Specimen 1 and Specimen 2 share identical dimensions for the support frames but differ in the configurations of their load-bearing frames. In Specimen 1, all three load-bearing frames are U-shaped, with specific dimensions provided in Figure 2. In Specimen 2, Frames A and C are U-shaped, as detailed in Figure 2b, while Frame B is O-shaped, with dimensions shown in Figure 2c.
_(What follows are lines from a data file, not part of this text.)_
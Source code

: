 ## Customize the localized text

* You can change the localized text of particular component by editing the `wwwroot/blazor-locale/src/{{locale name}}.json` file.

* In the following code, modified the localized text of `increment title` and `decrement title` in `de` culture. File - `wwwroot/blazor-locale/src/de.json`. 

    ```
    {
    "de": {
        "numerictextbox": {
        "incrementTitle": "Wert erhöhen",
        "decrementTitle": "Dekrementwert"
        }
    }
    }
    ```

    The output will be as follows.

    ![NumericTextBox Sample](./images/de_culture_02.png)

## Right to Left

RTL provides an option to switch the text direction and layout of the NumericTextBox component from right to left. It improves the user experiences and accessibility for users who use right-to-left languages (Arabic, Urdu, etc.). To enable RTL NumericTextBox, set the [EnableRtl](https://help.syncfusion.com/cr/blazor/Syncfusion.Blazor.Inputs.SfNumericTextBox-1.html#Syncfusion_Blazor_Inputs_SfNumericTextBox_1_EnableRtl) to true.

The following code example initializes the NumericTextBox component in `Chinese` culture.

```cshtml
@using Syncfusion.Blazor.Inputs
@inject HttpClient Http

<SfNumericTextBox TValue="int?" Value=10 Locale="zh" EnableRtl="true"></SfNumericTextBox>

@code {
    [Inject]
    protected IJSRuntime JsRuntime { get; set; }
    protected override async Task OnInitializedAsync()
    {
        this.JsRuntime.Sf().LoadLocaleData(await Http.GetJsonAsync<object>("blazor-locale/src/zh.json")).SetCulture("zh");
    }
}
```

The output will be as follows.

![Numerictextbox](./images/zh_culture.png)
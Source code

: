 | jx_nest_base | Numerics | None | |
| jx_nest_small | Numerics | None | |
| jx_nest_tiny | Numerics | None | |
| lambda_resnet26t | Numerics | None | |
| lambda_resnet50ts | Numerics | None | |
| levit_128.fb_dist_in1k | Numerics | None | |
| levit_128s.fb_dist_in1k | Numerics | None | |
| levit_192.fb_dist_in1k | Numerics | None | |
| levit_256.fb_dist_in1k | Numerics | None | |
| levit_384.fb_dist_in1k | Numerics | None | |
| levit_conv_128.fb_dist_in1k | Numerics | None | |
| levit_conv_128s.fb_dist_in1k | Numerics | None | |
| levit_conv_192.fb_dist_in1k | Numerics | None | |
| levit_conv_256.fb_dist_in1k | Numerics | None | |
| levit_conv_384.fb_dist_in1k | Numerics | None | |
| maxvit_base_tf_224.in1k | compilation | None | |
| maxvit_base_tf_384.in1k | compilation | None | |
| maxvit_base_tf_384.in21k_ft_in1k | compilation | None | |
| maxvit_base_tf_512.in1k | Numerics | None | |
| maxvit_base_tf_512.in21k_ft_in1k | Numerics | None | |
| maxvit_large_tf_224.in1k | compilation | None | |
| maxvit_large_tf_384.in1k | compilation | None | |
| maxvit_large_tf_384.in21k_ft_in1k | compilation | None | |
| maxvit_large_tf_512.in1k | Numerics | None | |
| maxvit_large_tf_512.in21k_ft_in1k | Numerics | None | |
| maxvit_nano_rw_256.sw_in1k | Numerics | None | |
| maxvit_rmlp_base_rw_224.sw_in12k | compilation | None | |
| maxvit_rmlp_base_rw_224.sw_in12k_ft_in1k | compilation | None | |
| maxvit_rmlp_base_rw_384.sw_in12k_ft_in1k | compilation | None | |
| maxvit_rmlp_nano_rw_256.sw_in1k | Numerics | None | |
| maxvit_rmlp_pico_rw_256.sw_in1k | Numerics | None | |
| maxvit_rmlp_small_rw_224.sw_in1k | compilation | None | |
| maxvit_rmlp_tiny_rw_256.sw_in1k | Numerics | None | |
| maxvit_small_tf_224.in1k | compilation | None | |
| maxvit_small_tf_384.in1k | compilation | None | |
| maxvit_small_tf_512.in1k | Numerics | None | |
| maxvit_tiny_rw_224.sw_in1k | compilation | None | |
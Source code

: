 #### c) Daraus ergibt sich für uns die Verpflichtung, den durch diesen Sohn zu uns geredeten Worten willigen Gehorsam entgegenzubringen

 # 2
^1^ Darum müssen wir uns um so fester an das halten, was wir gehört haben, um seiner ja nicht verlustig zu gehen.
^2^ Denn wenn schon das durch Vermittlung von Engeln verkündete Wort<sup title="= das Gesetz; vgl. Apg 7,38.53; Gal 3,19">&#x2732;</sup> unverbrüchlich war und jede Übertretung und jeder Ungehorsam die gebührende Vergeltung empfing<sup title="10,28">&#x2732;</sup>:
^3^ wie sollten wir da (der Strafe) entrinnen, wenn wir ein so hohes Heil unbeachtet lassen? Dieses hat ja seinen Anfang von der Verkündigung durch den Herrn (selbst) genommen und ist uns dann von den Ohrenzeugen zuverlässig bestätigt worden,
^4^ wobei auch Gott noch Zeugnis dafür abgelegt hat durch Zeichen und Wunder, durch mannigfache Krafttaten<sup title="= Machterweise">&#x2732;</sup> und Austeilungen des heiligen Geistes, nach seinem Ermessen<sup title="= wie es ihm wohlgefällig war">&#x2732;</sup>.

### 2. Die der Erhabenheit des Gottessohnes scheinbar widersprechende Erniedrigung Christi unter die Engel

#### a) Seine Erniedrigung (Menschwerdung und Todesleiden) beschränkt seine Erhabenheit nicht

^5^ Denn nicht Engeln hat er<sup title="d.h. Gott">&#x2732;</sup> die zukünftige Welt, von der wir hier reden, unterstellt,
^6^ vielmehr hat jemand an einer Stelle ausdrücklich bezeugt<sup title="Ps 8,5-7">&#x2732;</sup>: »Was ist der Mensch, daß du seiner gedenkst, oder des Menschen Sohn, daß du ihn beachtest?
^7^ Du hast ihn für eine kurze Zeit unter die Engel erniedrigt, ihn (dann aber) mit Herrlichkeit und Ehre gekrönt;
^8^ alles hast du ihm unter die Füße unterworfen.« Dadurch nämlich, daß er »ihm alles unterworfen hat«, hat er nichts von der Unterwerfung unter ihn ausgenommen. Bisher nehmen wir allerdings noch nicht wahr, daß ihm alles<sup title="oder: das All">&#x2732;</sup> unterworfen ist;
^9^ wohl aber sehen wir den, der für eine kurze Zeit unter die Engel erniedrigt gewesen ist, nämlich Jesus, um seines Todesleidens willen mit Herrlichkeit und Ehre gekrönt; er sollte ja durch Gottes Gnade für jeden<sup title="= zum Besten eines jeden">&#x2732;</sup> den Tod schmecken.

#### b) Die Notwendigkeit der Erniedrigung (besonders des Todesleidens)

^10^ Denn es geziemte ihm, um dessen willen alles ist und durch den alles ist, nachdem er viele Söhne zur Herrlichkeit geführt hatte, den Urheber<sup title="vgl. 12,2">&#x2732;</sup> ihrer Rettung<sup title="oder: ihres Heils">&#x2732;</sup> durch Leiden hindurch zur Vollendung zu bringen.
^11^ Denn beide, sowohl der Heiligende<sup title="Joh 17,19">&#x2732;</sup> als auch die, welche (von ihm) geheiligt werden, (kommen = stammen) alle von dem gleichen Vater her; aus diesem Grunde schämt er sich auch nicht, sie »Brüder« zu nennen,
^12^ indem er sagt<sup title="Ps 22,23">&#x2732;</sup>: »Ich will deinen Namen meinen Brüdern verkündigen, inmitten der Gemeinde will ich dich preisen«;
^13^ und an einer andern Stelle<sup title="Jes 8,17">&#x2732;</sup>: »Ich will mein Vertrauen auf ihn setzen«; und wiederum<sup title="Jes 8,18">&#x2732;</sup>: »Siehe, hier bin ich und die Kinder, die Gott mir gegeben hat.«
3. Falling Weight Impact Test

The experiments were conducted in the Mechanics Laboratory at Jiangsu University of Science and Technology, utilizing a drop-weight test machine (Figure 3a), which could achieve a maximum lifting height of 3.7 m and a maximum impact velocity of 8.5 m/s. This setup was capable of simulating most collision scenarios encountered in the maritime field. The maximum weight of the impactor was 1.35 tons, designed to generate a maximum gravitational potential energy of 50 kJ. In these experiments, the total weight of the impact hammer was 969 kg. Figure 3b illustrates the sensors mounted on the hammer to capture the acceleration data during impact. Additionally, a laser rangefinder was positioned directly above the measuring point on the hammer to record displacement data during the tests. Both sensors began recording data synchronously before the hammer’s descent, with the data acquisition frequency set at 20 kHz. This configuration was intended to precisely measure and analyze the dynamic response of protective structures within the dock under simulated collision scenarios.

3.1. Test Specimens Employed in Experiments

Following the detailed designs for two types of dock specimens, Specimens 1 and 2 were constructed through welding, as illustrated in Figure 4. Specimen 1 is composed entirely of U-shaped frames. In contrast, Specimen 2 features Frame B in an O shape, while the remaining frames are U-shaped.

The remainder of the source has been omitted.